3.10. Synthesis of GABA-Alanine
In a 500 mL round-bottomed flask, 4-aminobutanoic acid (10 g, 97 mmol) was dissolved in a sodium hydroxide solution (7.8 g, 195 mmol) in water (20 mL). The resulting colorless solution was cooled with an ice bath down to 12 °C. 2-bromopropanoic acid (15 g, 98 mmol) was added dropwise at temperature below 25 °C. Additional NaOH (2 g) in 6 g water was added and stirring was continued for 2 h at temperature between 30 and 40 °C. After removal of water under reduced pressure at 40 °C, the remaining residue was added to 100 mL of methanol. The insoluble sodium bromide was removed by filtration. Diethyl ether (300 mL) was added to the methanol solution until complete precipitation occurred. The white precipitate was washed with ether and dried under vacuum at 30 °C. A quantity of 15 g of sodium 4-((1-carboxylatoethyl)amino)butanoate (intermediate) was yielded with a purity of 95% as revealed by NMR analysis.

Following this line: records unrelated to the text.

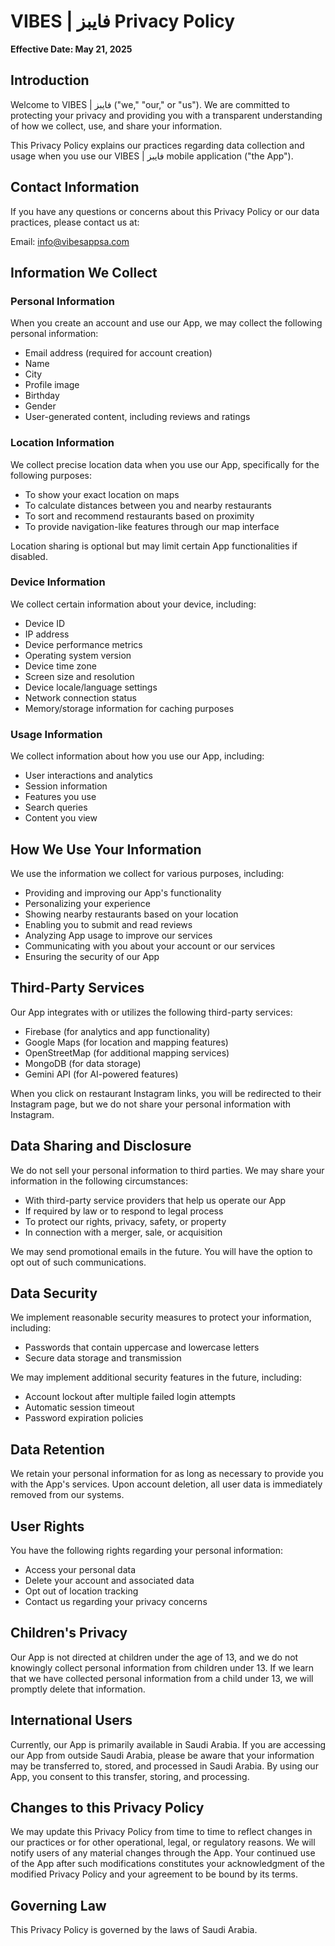 # VIBES | فايبز Privacy Policy

**Effective Date: May 21, 2025**

## Introduction

Welcome to VIBES | فايبز ("we," "our," or "us"). We are committed to protecting your privacy and providing you with a transparent understanding of how we collect, use, and share your information.

This Privacy Policy explains our practices regarding data collection and usage when you use our VIBES | فايبز mobile application ("the App").

## Contact Information

If you have any questions or concerns about this Privacy Policy or our data practices, please contact us at:

Email: info@vibesappsa.com

## Information We Collect

### Personal Information

When you create an account and use our App, we may collect the following personal information:

- Email address (required for account creation)
- Name
- City
- Profile image
- Birthday
- Gender
- User-generated content, including reviews and ratings

### Location Information

We collect precise location data when you use our App, specifically for the following purposes:
- To show your exact location on maps
- To calculate distances between you and nearby restaurants
- To sort and recommend restaurants based on proximity
- To provide navigation-like features through our map interface

Location sharing is optional but may limit certain App functionalities if disabled.

### Device Information

We collect certain information about your device, including:
- Device ID
- IP address
- Device performance metrics
- Operating system version
- Device time zone
- Screen size and resolution
- Device locale/language settings
- Network connection status
- Memory/storage information for caching purposes

### Usage Information

We collect information about how you use our App, including:
- User interactions and analytics
- Session information
- Features you use
- Search queries
- Content you view

## How We Use Your Information

We use the information we collect for various purposes, including:

- Providing and improving our App's functionality
- Personalizing your experience
- Showing nearby restaurants based on your location
- Enabling you to submit and read reviews
- Analyzing App usage to improve our services
- Communicating with you about your account or our services
- Ensuring the security of our App

## Third-Party Services

Our App integrates with or utilizes the following third-party services:

- Firebase (for analytics and app functionality)
- Google Maps (for location and mapping features)
- OpenStreetMap (for additional mapping services)
- MongoDB (for data storage)
- Gemini API (for AI-powered features)

When you click on restaurant Instagram links, you will be redirected to their Instagram page, but we do not share your personal information with Instagram.

## Data Sharing and Disclosure

We do not sell your personal information to third parties. We may share your information in the following circumstances:

- With third-party service providers that help us operate our App
- If required by law or to respond to legal process
- To protect our rights, privacy, safety, or property
- In connection with a merger, sale, or acquisition

We may send promotional emails in the future. You will have the option to opt out of such communications.

## Data Security

We implement reasonable security measures to protect your information, including:
- Passwords that contain uppercase and lowercase letters
- Secure data storage and transmission

We may implement additional security features in the future, including:
- Account lockout after multiple failed login attempts
- Automatic session timeout
- Password expiration policies

## Data Retention

We retain your personal information for as long as necessary to provide you with the App's services. Upon account deletion, all user data is immediately removed from our systems.

## User Rights

You have the following rights regarding your personal information:
- Access your personal data
- Delete your account and associated data
- Opt out of location tracking
- Contact us regarding your privacy concerns

## Children's Privacy

Our App is not directed at children under the age of 13, and we do not knowingly collect personal information from children under 13. If we learn that we have collected personal information from a child under 13, we will promptly delete that information.

## International Users

Currently, our App is primarily available in Saudi Arabia. If you are accessing our App from outside Saudi Arabia, please be aware that your information may be transferred to, stored, and processed in Saudi Arabia. By using our App, you consent to this transfer, storing, and processing.

## Changes to this Privacy Policy

We may update this Privacy Policy from time to time to reflect changes in our practices or for other operational, legal, or regulatory reasons. We will notify users of any material changes through the App. Your continued use of the App after such modifications constitutes your acknowledgment of the modified Privacy Policy and your agreement to be bound by its terms.

## Governing Law

This Privacy Policy is governed by the laws of Saudi Arabia.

In a 250 mL round-bottomed flask, the intermediate sodium 4-((1-carboxylatoethyl)amino)butanoate (6.8 g) was dissolved in 20 mL water. The solution was cooled to 4 °C with an ice bath and the pH of the mixture was adjusted to pH 6–7 with diluted aq. HCl. The solution was diluted with acetone until precipitation occurred and the mixture was then placed at 4 °C overnight. The next day, the white solid was filtered, washed with acetone, and dried in a vacuum oven to obtain 4.5 g of product at purity ca. 95% as revealed by NMR. The product was dissolved in 30 mL of DMSO and agitated for 15 min. The insoluble solid was filtered, and washed successively with methanol, acetone, and ether. The white solid was dried in an oven under vacuum at 50 °C. As a result, 2.5 g of GABA-Alanine was yielded with purity greater than 98% as revealed by NMR. The chemical synthesis of GABA-Ala is described in
Figure 7.
3.11. HPLC Quantification of GABA and GABA-Alanine
The Rhodosorus marinus extract and GABA and GABA-Ala standards were diluted in HCl 0.01 M. Stock solutions of standards were prepared at 1 mg/mL. Standard curves were realized by mixing GABA and GABA-Ala at concentrations ranging from 18.75 to 300 µg/mL. The derivatization procedure was performed by mixing 300 µL of the amino acids solution or RDMS extract, 600 µL of borate buffer 200 mM pH 10, and 600 µL of Fmoc 15 mM. After 5 min vortexing, samples were filtered through 0.45 µm nylon. HPLC analyses were performed on an Agilent 1100 HPLC system equipped with a UV detector set at 263 nm. Samples were injected with a 10 µL loop onto an Eclipse XDB 5 µm C18 column (250 × 4.6 mm) at room temperature. The flow rate was set at 1 mL/min using 50 mM acetate buffer (pH 4.2 with NaOH) as eluent A and acetonitrile as eluent B. Amino acids were separated using the following linear gradient (min/%B): 0/35, 15/35, 30/65, 31/100, 36/100, 37/35, 42/35.